• [Given records]:
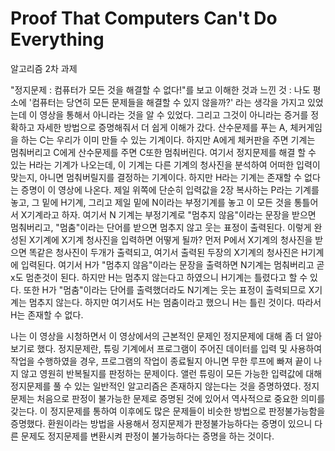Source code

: # Proof That Computers Can't Do Everything
알고리즘 2차 과제

"정지문제 : 컴퓨터가 모든 것을 해결할 수 없다!"를 보고 이해한 것과 느낀 것
 : 나도 평소에 '컴퓨터는 당연히 모든 문제들을 해결할 수 있지 않을까?' 라는 생각을 가지고 있었는데 이 영상을 통해서 아니라는 것을 알 수 있었다. 그리고 그것이 아니라는 증거를 정확하고 자세한 방법으로 증명해줘서 더 쉽게 이해가 갔다. 
 산수문제를 푸는 A, 체커게임을 하는 C는 우리가 이미 만들 수 있는 기계이다. 하지만 A에게 체커판을 주면 기계는 멈춰버리고 C에게 산수문제를 주면 C또한 멈춰버린다. 여기서 정지문제를 해결 할 수 있는 H라는 기계가 나오는데, 이 기계는 다른 기계의 청사진을 분석하여 어떠한 입력이 맞는지, 아니면 멈춰버릴지를 결정하는 기계이다. 하지만 H라는 기계는 존재할 수 없다는 증명이 이 영상에 나온다. 제일 위쪽에 단순히 입력값을 2장 복사하는 P라는 기계를 놓고, 그 밑에 H기계, 그리고 제일 밑에 N이라는 부정기계를 놓고 이 모든 것을 통틀어서 X기계라고 하자. 여기서 N 기계는 부정기계로 "멈추지 않음"이라는 문장을 받으면 멈춰버리고, "멈춤"이라는 단어를 받으면 멈추지 않고 웃는 표정이 출력된다. 이렇게 완성된 X기계에 X기계 청사진을 입력하면 어떻게 될까? 먼저 P에서 X기계의 청사진을 받으면 똑같은 청사진이 두개가 출력되고, 여기서 출력된 두장의 X기계의 청사진은 H기계에 입력된다. 여기서 H가 "멈추지 않음"이라는 문장을 출력하면 N기계는 멈춰버리고 곧 x도 멈춘것이 된다. 하지만 H는 멈추지 않는다고 하였으니 H기계는 틀렸다고 할 수 있다. 또한 H가 "멈춤"이라는 단어를 출력했더라도 N기계는 웃는 표정이 출력되므로 X기계는 멈추지 않는다. 하지만 여기서도 H는 멈춤이라고 했으니 H는 틀린 것이다. 따라서 H는 존재할 수 없다. 
 
나는 이 영상을 시청하면서 이 영상에서의 근본적인 문제인 정지문제에 대해 좀 더 알아보기로 했다. 
정지문제란, 튜링 기계에서 프로그램이 주어진 데이터를 입력 및 사용하여 작업을 수행하였을 경우, 프로그램의 작업이 종료될지 아니면 무한 루프에 빠져 끝이 나지 않고 영원히 반복될지를 판정하는 문제이다. 앨런 튜링이 모든 가능한 입력값에 대해 정지문제를 풀 수 있는 일반적인 알고리즘은 존재하지 않는다는 것을 증명하였다. 정지문제는 처음으로 판정이 불가능한 문제로 증명된 것에 있어서 역사적으로 중요한 의미를 갖는다. 이 정지문제를 통하여 이후에도 많은 문제들이 비슷한 방법으로 판정불가능함을 증명했다. 환원이라는 방법을 사용해서 정지문제가 판정불가능하다는 증명이 있으니 다른 문제도 정지문제를 변환시켜 판정이 불가능하다는 증명을 하는 것이다. 

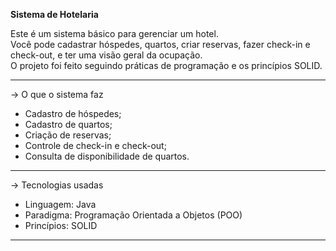 **Sistema de Hotelaria**

Este é um sistema básico para gerenciar um hotel.  
Você pode cadastrar hóspedes, quartos, criar reservas, fazer check-in e check-out, e ter uma visão geral da ocupação.  
O projeto foi feito seguindo práticas de programação e os princípios SOLID.

---

-> O que o sistema faz

- Cadastro de hóspedes; 
- Cadastro de quartos;  
- Criação de reservas;  
- Controle de check-in e check-out;  
- Consulta de disponibilidade de quartos.  

---

-> Tecnologias usadas

- Linguagem: Java 
- Paradigma: Programação Orientada a Objetos (POO)  
- Princípios: SOLID

---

• [Problem details]:
Please produce an exact copy of the listing, omitting the pictures.

• [Task result]:
Source code

: # Proof That Computers Can't Do Everything
알고리즘 2차 과제

"정지문제 : 컴퓨터가 모든 것을 해결할 수 없다!"를 보고 이해한 것과 느낀 것
 : 나도 평소에 '컴퓨터는 당연히 모든 문제들을 해결할 수 있지 않을까?' 라는 생각을 가지고 있었는데 이 영상을 통해서 아니라는 것을 알 수 있었다. 그리고 그것이 아니라는 증거를 정확하고 자세한 방법으로 증명해줘서 더 쉽게 이해가 갔다. 
 산수문제를 푸는 A, 체커게임을 하는 C는 우리가 이미 만들 수 있는 기계이다. 하지만 A에게 체커판을 주면 기계는 멈춰버리고 C에게 산수문제를 주면 C또한 멈춰버린다. 여기서 정지문제를 해결 할 수 있는 H라는 기계가 나오는데, 이 기계는 다른 기계의 청사진을 분석하여 어떠한 입력이 맞는지, 아니면 멈춰버릴지를 결정하는 기계이다. 하지만 H라는 기계는 존재할 수 없다는 증명이 이 영상에 나온다. 제일 위쪽에 단순히 입력값을 2장 복사하는 P라는 기계를 놓고, 그 밑에 H기계, 그리고 제일 밑에 N이라는 부정기계를 놓고 이 모든 것을 통틀어서 X기계라고 하자. 여기서 N 기계는 부정기계로 "멈추지 않음"이라는 문장을 받으면 멈춰버리고, "멈춤"이라는 단어를 받으면 멈추지 않고 웃는 표정이 출력된다. 이렇게 완성된 X기계에 X기계 청사진을 입력하면 어떻게 될까? 먼저 P에서 X기계의 청사진을 받으면 똑같은 청사진이 두개가 출력되고, 여기서 출력된 두장의 X기계의 청사진은 H기계에 입력된다. 여기서 H가 "멈추지 않음"이라는 문장을 출력하면 N기계는 멈춰버리고 곧 x도 멈춘것이 된다. 하지만 H는 멈추지 않는다고 하였으니 H기계는 틀렸다고 할 수 있다. 또한 H가 "멈춤"이라는 단어를 출력했더라도 N기계는 웃는 표정이 출력되므로 X기계는 멈추지 않는다. 하지만 여기서도 H는 멈춤이라고 했으니 H는 틀린 것이다. 따라서 H는 존재할 수 없다. 
 
나는 이 영상을 시청하면서 이 영상에서의 근본적인 문제인 정지문제에 대해 좀 더 알아보기로 했다. 
정지문제란, 튜링 기계에서 프로그램이 주어진 데이터를 입력 및 사용하여 작업을 수행하였을 경우, 프로그램의 작업이 종료될지 아니면 무한 루프에 빠져 끝이 나지 않고 영원히 반복될지를 판정하는 문제이다. 앨런 튜링이 모든 가능한 입력값에 대해 정지문제를 풀 수 있는 일반적인 알고리즘은 존재하지 않는다는 것을 증명하였다. 정지문제는 처음으로 판정이 불가능한 문제로 증명된 것에 있어서 역사적으로 중요한 의미를 갖는다. 이 정지문제를 통하여 이후에도 많은 문제들이 비슷한 방법으로 판정불가능함을 증명했다. 환원이라는 방법을 사용해서 정지문제가 판정불가능하다는 증명이 있으니 다른 문제도 정지문제를 변환시켜 판정이 불가능하다는 증명을 하는 것이다. 

 **Sistema de Hotelaria**

Este é um sistema básico para gerenciar um hotel.  
Você pode cadastrar hóspedes, quartos, criar reservas, fazer check-in e check-out, e ter uma visão geral da ocupação.  
O projeto foi feito seguindo práticas de programação e os princípios SOLID.

---

-> O que o sistema faz

- Cadastro de hóspedes; 
- Cadastro de quartos;  
- Criação de reservas;  
- Controle de check-in e check-out;  
- Consulta de disponibilidade de quartos.  

---

-> Tecnologias usadas

- Linguagem: Java 
- Paradigma: Programação Orientada a Objetos (POO)  
- Princípios: SOLID

---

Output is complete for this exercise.